The curly braces are used by Tcl, because the dictionary will be interpreted by Tcl when reading. Obviously you wouldn't need the braces around the words in the above example, but you could imagine to have words that include special characters, that should be packed in braces. However, you are strongly discouraged to use special characters in names of words or phonemes, they are going to cause you trouble pretty sure.

The follwing one-liner does the conversion of the dictionary for our example:

cat mappedDict | sed 's/ \$//g' | perl -pe 's/([^ ]*) ([^ \\n]*)(.*)/{\$1} {{\$2 WB} \$3}/g' \
| perl -pe 's/ ([^ }]+)}\\n/ {\$1 WB}}\\n/g' | tr -s ' ' | sed s/GARBAGE/+/g > convertedDict 

Remember, it's a one-line-command. We've only split it into four lines for your reading convenience.

This way, we can easily create our Janus-readable dictionary. It's now called "convertedDict" and will be used from now on without further modifications.

Creating a Janus Vocabulary File

In addition to the dictionary Janus requires a vocabulary file that defines the search space of words that hypotheses can consist of. The first entry in every line is a search vocabulary word. Optionally, separated by white space, the second entry is the so called filler tag, which we will explain later when introducing the decoder:

cut -f1 -d" " convertedDict | tr -d "{" | tr -d "}" | grep -v "(" | grep -v ")" > vocab 

'(' and ')' denote the begin and end of a hypothesis and do not need to be in the vocabulary.

 

Creating a Task Database

Databases are standard objects in Janus. They can be used for anything, but one of the most common usages is a task-database, describing the recordings of the task, giving all the needed information about every utterance. In our example, we have a file ../data/transcripts which contains the most essential information about the task's utterances, namely an utterance ID and a transcription.
Other tasks can be organized in a different way. So you'll have to figure out yourself what is the best way to structure your data into a Janus database. In our example the follwing script can be run in Janus an will create a Janus-style database:

[DBase db] open db.dat db.idx -mode rwc 
set fp [open ../IslData/transcripts r] 
while { [gets \$fp line] != -1 } { 
   set utt [lindex \$line 0] 
   set spk [lindex \$line 1] 
   set sex [lindex \$line 2] 
   set adc [lindex \$line 3] 
   set text [lrange \$line 4 end] 
   db add \$utt [list [list UTT \$utt] [list SPK \$spk] [list SEX \$sex] [list ADC \$adc] \ 
   [concat TEXT \$text]] 
} 
db close 
exit

Defining a Training Set and a Test Set

You know that you should use a cross-validation set for developing a recognizer and report the results on a test set that has never been seen before.
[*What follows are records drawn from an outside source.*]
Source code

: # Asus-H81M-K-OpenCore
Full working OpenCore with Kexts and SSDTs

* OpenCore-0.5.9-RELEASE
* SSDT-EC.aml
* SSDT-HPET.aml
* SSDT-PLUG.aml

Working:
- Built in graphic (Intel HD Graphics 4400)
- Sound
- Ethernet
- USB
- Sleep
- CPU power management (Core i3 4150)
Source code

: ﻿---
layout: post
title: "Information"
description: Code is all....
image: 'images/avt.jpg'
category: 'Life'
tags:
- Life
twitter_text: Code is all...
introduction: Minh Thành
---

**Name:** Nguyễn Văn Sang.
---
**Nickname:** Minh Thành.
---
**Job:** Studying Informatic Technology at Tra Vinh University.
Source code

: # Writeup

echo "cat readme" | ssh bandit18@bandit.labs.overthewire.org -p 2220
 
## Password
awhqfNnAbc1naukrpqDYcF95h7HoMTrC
Therefore we have to split up the database. So we just take the first 8000 sentences as training set and the last 881 sentences as test se.t

cut -d ' ' -f1 ../IslData/transcripts > uttIDs head -n 8000 uttIDs > trainIDs tail -n 881 uttIDs > testIDs 
to create two files, one that contains the utterance IDs of the training set one that contains the utterance IDs of the test set.